O papel da filosofia na busca de solução dos problemas que permeiam a vida humana possui longa trajetória, por vezes negligenciada, é verdade, mas que convém não ser esquecida.

Para ilustrar este raciocínio eu gostaria de recordar as ideias filosóficas e o ativismo social de Ernestine Rose (1810- 1892). Ela nasceu na Polônia, no seio de uma comunidade judaica. Aos 17 anos, após o falecimento da mãe e a recusa de um casamento arranjado articulado por seu pai, ela deixou sua terra natal.
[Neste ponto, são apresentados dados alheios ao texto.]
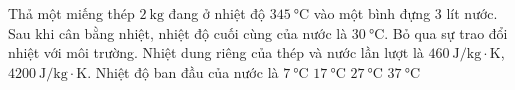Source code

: \begin{ex}
Thả một miếng thép $\SI{2}{\kilogram}$ đang ở nhiệt độ $\SI{345}{\celsius}$ vào một bình đựng 3 lít nước. Sau khi cân bằng nhiệt, nhiệt độ cuối cùng của nước là $\SI{30}{\celsius}$. Bỏ qua sự trao đổi nhiệt với môi trường. Nhiệt dung riêng của thép và nước lần lượt là $\SI{460}{\joule/\kilogram\cdot\kelvin}$, $\SI{4200}{\joule/\kilogram\cdot\kelvin}$. Nhiệt độ ban đầu của nước là
	\choice
	{\True $\SI{7}{\celsius}$}
	{$\SI{17}{\celsius}$}
	{$\SI{27}{\celsius}$}
	{$\SI{37}{\celsius}$}
\end{ex}

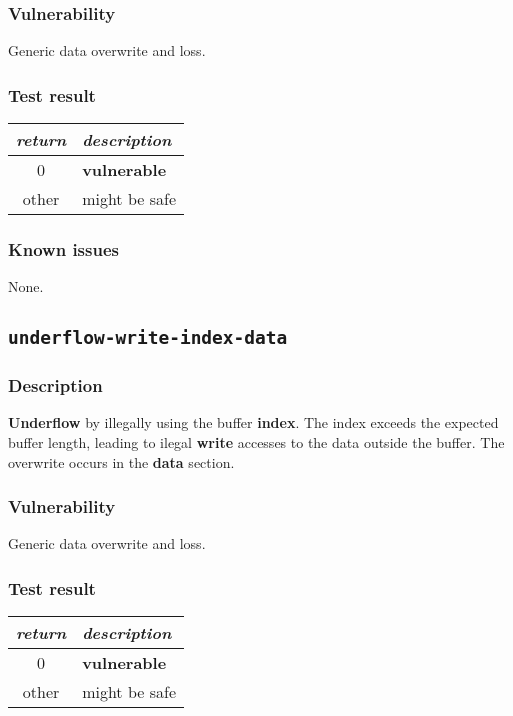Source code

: \documentclass[a4paper]{book}
\begin{document}
\subsubsection{Vulnerability}
Generic data overwrite and loss.

\subsubsection{Test result}

\begin{tabular}{cl}
  \toprule
  \emph{return}  & \emph{description} \\
  \midrule
  0              & \textbf{vulnerable} \\
  other          & might be safe \\
  \bottomrule
\end{tabular}

\subsubsection{Known issues}

None.

\newpage

\subsection{\texttt{underflow-write-index-data}}\label{test-underflow-write-index-data}

\subsubsection{Description}

\textbf{Underflow} by illegally using the buffer \textbf{index}.
The index exceeds the expected buffer length,
leading to ilegal \textbf{write} accesses to the data outside the buffer.
The overwrite occurs in the \textbf{data} section.

\subsubsection{Vulnerability}
Generic data overwrite and loss.

\subsubsection{Test result}

\begin{tabular}{cl}
  \toprule
  \emph{return}  & \emph{description} \\
  \midrule
  0              & \textbf{vulnerable} \\
  other          & might be safe \\
  \bottomrule
\end{tabular}
\end{document}
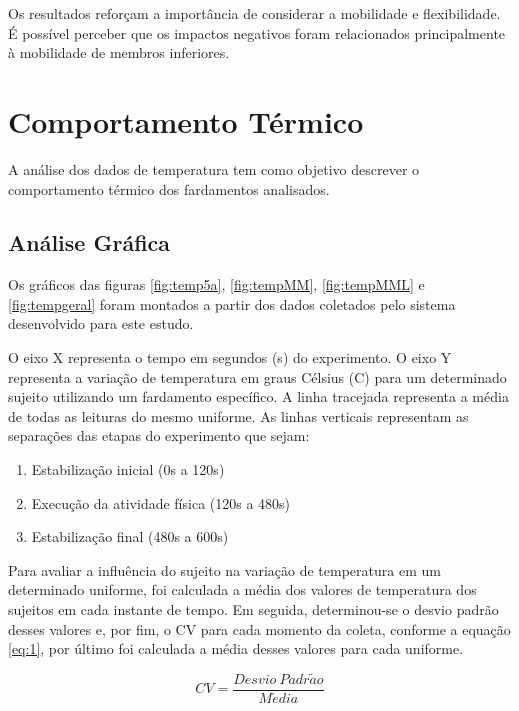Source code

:         \tab Os resultados reforçam a importância de considerar a mobilidade e flexibilidade. 
        É possível perceber que os impactos negativos foram relacionados principalmente à 
        mobilidade de membros inferiores.

\section{Comportamento Térmico}
    A análise dos dados de temperatura tem como objetivo descrever o comportamento térmico dos fardamentos analisados.

    \subsection{Análise Gráfica}
        Os gráficos das figuras \ref{fig:temp5a}, \ref{fig:tempMM}, \ref{fig:tempMML} e \ref{fig:tempgeral} foram montados
        a partir dos dados coletados pelo sistema desenvolvido para este estudo. 

        O eixo X representa o tempo em segundos (s) do experimento. O eixo Y representa a variação de temperatura em graus Célsius (\degree C) para um 
        determinado sujeito utilizando um fardamento específico. A linha tracejada representa a 
        média de todas as leituras do mesmo uniforme. As linhas verticais representam as separações das etapas
        do experimento que sejam: 
        \begin{enumerate}[label=\Roman*.] %
            \item Estabilização inicial (0s a 120s)
            \item Execução da atividade física (120s a 480s)
            \item Estabilização final (480s a 600s)
            \end{enumerate}
        

        Para avaliar a influência do sujeito na variação de temperatura em um determinado uniforme, foi 
        calculada a média dos valores de temperatura dos sujeitos em cada instante de tempo. Em seguida, 
        determinou-se o desvio padrão desses valores e, por fim, o \acrlong{CV} para cada momento da 
        coleta, conforme a equação \ref{eq:1}, por último foi calculada a média desses valores para cada 
        uniforme.

        \begin{equation} 
            \label{eq:1}CV=\frac{Desvio~Padr\tilde{a}o}{M\acute{e}dia}
            \end{equation}

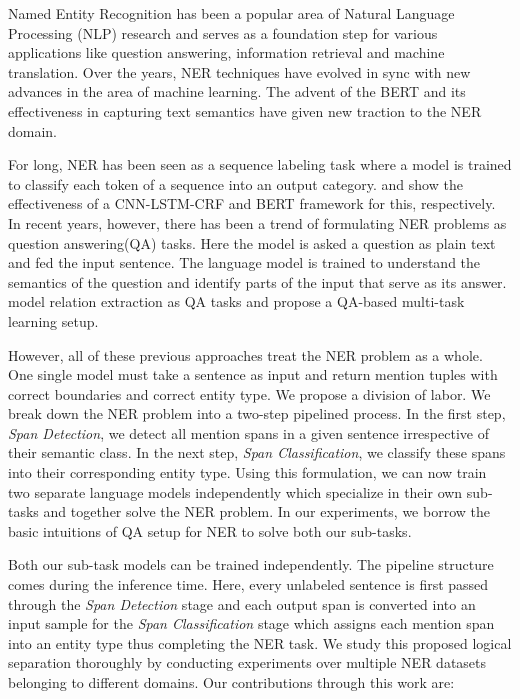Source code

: 
Named Entity Recognition has been a popular area of Natural Language Processing (NLP) research and serves as a foundation step for various applications like question answering, information retrieval and machine translation. Over the years, NER techniques have evolved in sync with new advances in the area of machine learning. The advent of the BERT \cite{devlin2018bert} and its effectiveness in capturing text semantics have given new traction to the NER domain. 

For long, NER has been seen as a sequence labeling task where a model is trained to classify each token of a sequence into an output category. \cite{ma2016end} and \cite{devlin2018bert} show the effectiveness of a CNN-LSTM-CRF and BERT framework for this, respectively. In recent years, however, there has been a trend of formulating NER problems as question answering(QA) tasks. Here the model is asked a question as plain text and fed the input sentence. The language model is trained to understand the semantics of the question and identify parts of the input that serve as its answer. \cite{li2019entity, levy2017zero} model relation extraction as QA tasks and \cite{mccann2018natural} propose a QA-based multi-task learning setup.

However, all of these previous approaches treat the NER problem as a whole. One single model must take a sentence as input and return mention tuples with correct boundaries and correct entity type. We propose a division of labor. We break down the NER problem into a two-step pipelined process. In the first step, \textit{Span Detection}, we detect all mention spans in a given sentence irrespective of their semantic class. In the next step, \textit{Span Classification}, we classify these spans into their corresponding entity type. Using this formulation, we can now train two separate language models independently which specialize in their own sub-tasks and together solve the NER problem. In our experiments, we borrow the basic intuitions of QA setup for NER to solve both our sub-tasks.

Both our sub-task models can be trained independently. The pipeline structure comes during the inference time. Here, every unlabeled sentence is first passed through the \textit{Span Detection} stage and each output span is converted into an input sample for the \textit{Span Classification} stage which assigns each mention span into an entity type thus completing the NER task. We study this proposed logical separation thoroughly by conducting experiments over multiple NER datasets belonging to different domains. Our contributions through this work are:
Ao sair de casa, Ernestine Rose já havia rompido com a fé judaica, por discordâncias quanto ao papel subalterno que era atribuído à mulher pelos rabinos. E a sua inconformidade com a ordem social foi reforçada filosoficamente com o contato que teve com o ideário iluminista na Alemanha, França e Inglaterra na virada da década de 1820 para 1830.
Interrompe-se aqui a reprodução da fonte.